Install the dependencies:

Terminal

pip install anthropic pandas

Step 1 — Project Structure

Create a folder and the files we need:

ai-data-dashboard/
├── dashboard.py          # Main script
├── analysis_schema.py    # Pydantic-style JSON schema
├── report_generator.py   # Markdown report builder
├── sample_data.csv       # Any CSV for testing
└── output/
    ├── analysis.json
    └── report.md

Step 2 — Define the Structured Output Schema

We want Claude to return a predictable JSON structure so the rest of the code can consume it without guessing.

Python
# analysis_schema.py

ANALYSIS_SCHEMA = {
    "type": "object",
    "properties": {
        "dataset_summary": {
            "type": "object",
            "properties": {
                "row_count": {"type": "integer"},
                "column_count": {"type": "integer"},
                "columns": {
                    "type": "array",
                    "items": {
                        "type": "object",
                        "properties": {
                            "name": {"type": "string"},
                            "dtype": {"type": "string"},
                            "missing_pct": {"type": "number"},
                            "unique_values": {"type": "integer"}
                        },
                        "required": ["name", "dtype", "missing_pct", "unique_values"]
                    }
                }
            },
            "required": ["row_count", "column_count", "columns"]
        },
        "statistics": {
            "type": "array",
            "items": {
                "type": "object",
                "properties": {
                    "column": {"type": "string"},
                    "mean": {"type": "number"},
                    "median": {"type": "number"},
                    "std_dev": {"type": "number"},
                    "min": {"type": "number"},
                    "max": {"type": "number"}
                },
                "required": ["column", "mean", "median", "std_dev", "min", "max"]
            }
        },
        "trends": {
            "type": "array",
            "items": {
                "type": "object",
                "properties": {
                    "description": {"type": "string"},
                    "confidence": {"type": "string"},
                    "affected_columns": {
                        "type": "array",
                        "items": {"type": "string"}
                    }
                },
                "required": ["description", "confidence", "affected_columns"]
            }
        },
        "outliers": {
            "type": "array",
            "items": {
                "type": "object",
                "properties": {
                    "column": {"type": "string"},
                    "value": {"type": "number"},
                    "row_index": {"type": "integer"},
                    "reason": {"type": "string"}
                },
                "required": ["column", "value", "row_index", "reason"]
            }
        },
        "chart_suggestions": {
            "type": "array",
            "items": {
                "type": "object",
                "properties": {
                    "chart_type": {"type": "string"},
                    "title": {"type": "string"},
                    "x_axis": {"type": "string"},
                    "y_axis": {"type": "string"},
                    "description": {"type": "string"}
                },
                "required": ["chart_type", "title", "x_axis", "y_axis", "description"]
            }
        },
        "key_insights": {
            "type": "array",
            "items": {"type": "string"}
        }
    },
    "required": [
        "dataset_summary",
        "statistics",
        "trends",
        "outliers",
        "chart_suggestions",
        "key_insights"
    ]
}

Why a schema?

When you pass this schema to Claude via the structured output feature the model is forced to return valid JSON that matches every required field. No manual parsing or regex needed.

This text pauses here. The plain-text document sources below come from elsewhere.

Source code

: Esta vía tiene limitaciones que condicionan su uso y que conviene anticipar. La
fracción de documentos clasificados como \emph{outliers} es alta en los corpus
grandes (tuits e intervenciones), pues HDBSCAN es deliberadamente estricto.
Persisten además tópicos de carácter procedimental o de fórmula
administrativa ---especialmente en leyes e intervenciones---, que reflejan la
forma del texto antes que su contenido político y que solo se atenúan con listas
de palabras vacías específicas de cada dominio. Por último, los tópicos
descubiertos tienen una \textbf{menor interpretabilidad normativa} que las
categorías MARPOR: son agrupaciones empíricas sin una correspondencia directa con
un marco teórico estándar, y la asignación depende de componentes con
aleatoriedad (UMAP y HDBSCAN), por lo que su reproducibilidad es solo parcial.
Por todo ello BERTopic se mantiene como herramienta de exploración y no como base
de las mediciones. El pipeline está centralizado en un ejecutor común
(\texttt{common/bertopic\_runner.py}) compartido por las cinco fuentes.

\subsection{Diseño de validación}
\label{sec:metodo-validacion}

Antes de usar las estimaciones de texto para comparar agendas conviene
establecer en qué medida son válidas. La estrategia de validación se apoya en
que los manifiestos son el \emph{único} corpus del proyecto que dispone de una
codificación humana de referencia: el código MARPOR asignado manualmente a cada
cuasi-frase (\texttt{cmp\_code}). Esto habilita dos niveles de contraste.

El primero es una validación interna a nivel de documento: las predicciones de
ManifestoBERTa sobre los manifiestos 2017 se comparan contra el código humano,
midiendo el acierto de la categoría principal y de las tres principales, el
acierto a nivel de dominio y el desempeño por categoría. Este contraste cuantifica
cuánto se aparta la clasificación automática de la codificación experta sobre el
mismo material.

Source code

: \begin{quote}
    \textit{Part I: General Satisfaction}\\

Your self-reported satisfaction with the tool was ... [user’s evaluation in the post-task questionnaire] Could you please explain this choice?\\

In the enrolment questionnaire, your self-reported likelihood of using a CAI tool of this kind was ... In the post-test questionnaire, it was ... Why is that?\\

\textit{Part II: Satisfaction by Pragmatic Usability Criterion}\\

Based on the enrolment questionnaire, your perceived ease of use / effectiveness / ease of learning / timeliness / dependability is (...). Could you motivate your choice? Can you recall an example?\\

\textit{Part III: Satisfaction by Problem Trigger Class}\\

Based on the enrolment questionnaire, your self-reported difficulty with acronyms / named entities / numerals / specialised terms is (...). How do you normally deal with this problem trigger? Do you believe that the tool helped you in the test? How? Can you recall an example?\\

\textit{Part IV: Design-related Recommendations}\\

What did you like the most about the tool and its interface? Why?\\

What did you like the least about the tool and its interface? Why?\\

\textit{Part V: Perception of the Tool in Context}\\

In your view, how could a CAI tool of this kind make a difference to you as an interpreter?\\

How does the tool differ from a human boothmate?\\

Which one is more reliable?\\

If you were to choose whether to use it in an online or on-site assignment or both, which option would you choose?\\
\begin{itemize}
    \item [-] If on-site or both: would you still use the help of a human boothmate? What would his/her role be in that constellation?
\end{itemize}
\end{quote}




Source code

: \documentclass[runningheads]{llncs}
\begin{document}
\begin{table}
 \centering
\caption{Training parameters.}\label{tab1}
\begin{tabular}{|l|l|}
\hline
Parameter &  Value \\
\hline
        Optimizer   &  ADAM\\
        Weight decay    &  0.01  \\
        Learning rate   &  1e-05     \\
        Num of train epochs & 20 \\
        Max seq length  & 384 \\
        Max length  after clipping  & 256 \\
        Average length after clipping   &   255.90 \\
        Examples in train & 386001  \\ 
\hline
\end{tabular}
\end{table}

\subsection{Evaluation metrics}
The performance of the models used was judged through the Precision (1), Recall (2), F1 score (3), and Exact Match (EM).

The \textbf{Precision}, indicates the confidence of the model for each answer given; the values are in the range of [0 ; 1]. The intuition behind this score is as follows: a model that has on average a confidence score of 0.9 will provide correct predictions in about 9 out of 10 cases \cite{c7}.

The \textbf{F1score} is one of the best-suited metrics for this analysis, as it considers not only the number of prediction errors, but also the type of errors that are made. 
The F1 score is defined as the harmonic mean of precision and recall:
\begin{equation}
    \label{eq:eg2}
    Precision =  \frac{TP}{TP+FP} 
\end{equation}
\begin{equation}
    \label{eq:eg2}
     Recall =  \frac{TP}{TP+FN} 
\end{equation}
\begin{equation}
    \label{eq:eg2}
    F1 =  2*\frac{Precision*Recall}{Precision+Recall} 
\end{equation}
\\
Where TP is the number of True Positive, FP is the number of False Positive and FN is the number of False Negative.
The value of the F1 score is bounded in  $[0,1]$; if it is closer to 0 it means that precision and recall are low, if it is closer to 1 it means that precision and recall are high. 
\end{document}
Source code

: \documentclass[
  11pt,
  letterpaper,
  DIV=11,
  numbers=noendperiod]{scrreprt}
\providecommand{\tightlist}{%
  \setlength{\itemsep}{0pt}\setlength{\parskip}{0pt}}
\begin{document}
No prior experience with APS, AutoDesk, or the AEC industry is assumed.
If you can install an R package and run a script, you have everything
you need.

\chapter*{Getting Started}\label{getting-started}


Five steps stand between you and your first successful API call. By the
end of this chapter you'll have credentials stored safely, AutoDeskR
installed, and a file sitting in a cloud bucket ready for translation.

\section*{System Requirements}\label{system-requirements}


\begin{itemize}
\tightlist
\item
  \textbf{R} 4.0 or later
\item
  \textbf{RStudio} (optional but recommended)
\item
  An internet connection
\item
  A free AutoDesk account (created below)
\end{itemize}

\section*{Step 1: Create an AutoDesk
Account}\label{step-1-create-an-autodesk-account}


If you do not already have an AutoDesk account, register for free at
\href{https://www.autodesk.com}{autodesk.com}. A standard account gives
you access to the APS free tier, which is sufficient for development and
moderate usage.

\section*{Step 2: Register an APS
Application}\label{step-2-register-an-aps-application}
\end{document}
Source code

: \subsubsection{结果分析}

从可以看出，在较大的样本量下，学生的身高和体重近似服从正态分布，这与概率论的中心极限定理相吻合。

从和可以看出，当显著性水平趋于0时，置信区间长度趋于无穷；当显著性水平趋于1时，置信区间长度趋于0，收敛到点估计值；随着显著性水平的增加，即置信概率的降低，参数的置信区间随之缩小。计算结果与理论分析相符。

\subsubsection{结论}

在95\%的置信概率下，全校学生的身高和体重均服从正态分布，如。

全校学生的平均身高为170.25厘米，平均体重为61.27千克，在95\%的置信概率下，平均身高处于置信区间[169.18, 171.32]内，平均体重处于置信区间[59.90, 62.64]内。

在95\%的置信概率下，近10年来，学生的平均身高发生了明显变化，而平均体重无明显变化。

Step 3 — Read the CSV and Build a Data Summary

Python
# dashboard.py  (part 1)

from analysis_schema import ANALYSIS_SCHEMA

def read_csv(path: str) -> pd.DataFrame:
    """Read a CSV and return a DataFrame."""
    df = pd.read_csv(path)
    print(f"Loaded {len(df)} rows, {len(df.columns)} columns from {path}")
    return df


def build_data_summary(df: pd.DataFrame) -> str:
    """Create a text summary Claude can consume."""
    lines = []
    lines.append(f"Dataset: {len(df)} rows x {len(df.columns)} columns")
    lines.append("")
    lines.append("Column info:")
    for col in df.columns:
        dtype = str(df[col].dtype)
        missing = df[col].isna().sum()
        unique = df[col].nunique()
        lines.append(f"  - {col}: type={dtype}, missing={missing}, unique={unique}")

    lines.append("")
    lines.append("First 5 rows (CSV):")
    lines.append(df.head().to_csv(index=False))

    lines.append("")
    lines.append("Descriptive statistics:")
    lines.append(df.describe(include="all").to_string())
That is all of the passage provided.